California Seeing Impact Fee Cuts and Deferrals
In a move that is paying off for a growing number of communities around the state, the California Building Industry Association (CBIA) on May 15 reported that the city of Thousand Oaks was the latest jurisdiction to reduce development fees in an effort to jump-start home building and its local economy.
The Thousand Oaks City Council voted early this month to eliminate its affordable housing fees until June 30, 2010, after hearing from its staff that builders could not afford to pay the fees — $9,000 per single-family home and $25,000 per condominium or townhome — given current market conditions.
The council is expected to adjust the fees to more sustainable levels next year based on the economic climate at that time.
On May 12, CBIA reported that the Corona City Council had voted to slash development impact fees by 40% for the next two years in an effort to stimulate the local economy and to put people back to work. The move was expected to reduce the cost of build a new home there by an average of $7,700.
Mick Pattinson, a San Diego County-based home builder and chair of CBIA’s Impact Fee Task Force, said the most recent council decisions were welcome and should be followed by other city and country governments.
“During the housing boom, many cities and counties sharply raised the fees they charge new home builders — and thus new-home buyers — by tens of thousands of dollars per home. The average impact fee today is about $50,000 statewide, and there are many jurisdictions where the fees total more than $100,000 — nearly as much as it costs to actually build many homes,” Pattinson said.
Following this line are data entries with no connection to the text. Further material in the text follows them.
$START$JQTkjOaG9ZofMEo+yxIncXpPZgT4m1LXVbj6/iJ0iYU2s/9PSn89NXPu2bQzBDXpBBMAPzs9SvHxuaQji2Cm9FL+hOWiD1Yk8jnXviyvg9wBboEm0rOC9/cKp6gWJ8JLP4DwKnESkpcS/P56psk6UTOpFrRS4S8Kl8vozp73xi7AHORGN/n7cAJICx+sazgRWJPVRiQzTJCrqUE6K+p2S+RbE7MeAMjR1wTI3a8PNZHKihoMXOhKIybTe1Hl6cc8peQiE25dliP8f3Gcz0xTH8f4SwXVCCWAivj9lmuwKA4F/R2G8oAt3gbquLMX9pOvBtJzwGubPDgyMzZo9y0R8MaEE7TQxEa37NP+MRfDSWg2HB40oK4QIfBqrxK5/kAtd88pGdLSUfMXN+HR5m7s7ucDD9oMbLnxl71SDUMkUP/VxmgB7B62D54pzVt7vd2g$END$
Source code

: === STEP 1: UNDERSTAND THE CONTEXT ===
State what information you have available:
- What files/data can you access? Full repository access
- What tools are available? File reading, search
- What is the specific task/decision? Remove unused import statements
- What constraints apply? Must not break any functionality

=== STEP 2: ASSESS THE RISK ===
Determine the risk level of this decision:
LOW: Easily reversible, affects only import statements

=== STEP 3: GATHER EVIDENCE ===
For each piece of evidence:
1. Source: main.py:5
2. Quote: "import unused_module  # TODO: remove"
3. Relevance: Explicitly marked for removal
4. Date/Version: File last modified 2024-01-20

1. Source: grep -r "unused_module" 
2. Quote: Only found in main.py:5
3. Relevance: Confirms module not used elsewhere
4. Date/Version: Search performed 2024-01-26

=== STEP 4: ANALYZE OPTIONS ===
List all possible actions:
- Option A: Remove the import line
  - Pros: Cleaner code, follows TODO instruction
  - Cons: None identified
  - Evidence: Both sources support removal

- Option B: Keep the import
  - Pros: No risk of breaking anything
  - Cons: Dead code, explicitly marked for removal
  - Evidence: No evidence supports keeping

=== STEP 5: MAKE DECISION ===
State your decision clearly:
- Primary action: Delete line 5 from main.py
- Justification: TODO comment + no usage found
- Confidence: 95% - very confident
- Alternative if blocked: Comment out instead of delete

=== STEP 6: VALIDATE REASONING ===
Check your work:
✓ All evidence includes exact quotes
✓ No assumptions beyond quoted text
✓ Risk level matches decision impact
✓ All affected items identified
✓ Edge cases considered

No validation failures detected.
“With home prices today half of what they were three or four years ago and builders struggling to compete against repossessed homes being sold well below the cost it took to build them in the first place, it’s welcome news to hear that Thousand Oaks recognizes market realities and is trying to jump-start construction, which is such an important component of the state and local economy,” he said.
Other communities around the state that have reduced fees in recent months include Fremont and Dublin in Alameda County; Oakley in Contra Costa County; Orange County and the cities of Irvine and Santa Ana; Beaumont and Corona in Riverside County; San Diego County; and Woodland in Yolo County.
In addition, nearly 50 jurisdictions statewide have deferred their fees from the time the building permit is pulled until the home is sold, which reduces the up-front costs to builders and helps make more properties pencil out financially.
Pattinson noted that fee reductions or deferrals have sparked increased construction in many communities as the reduced costs made home building projects financially feasible. For example, after Chula Vista in San Diego County deferred its fees in March, builders quickly obtained more than 80 building permits. During the first two months of the year, only two permits had been pulled in the city.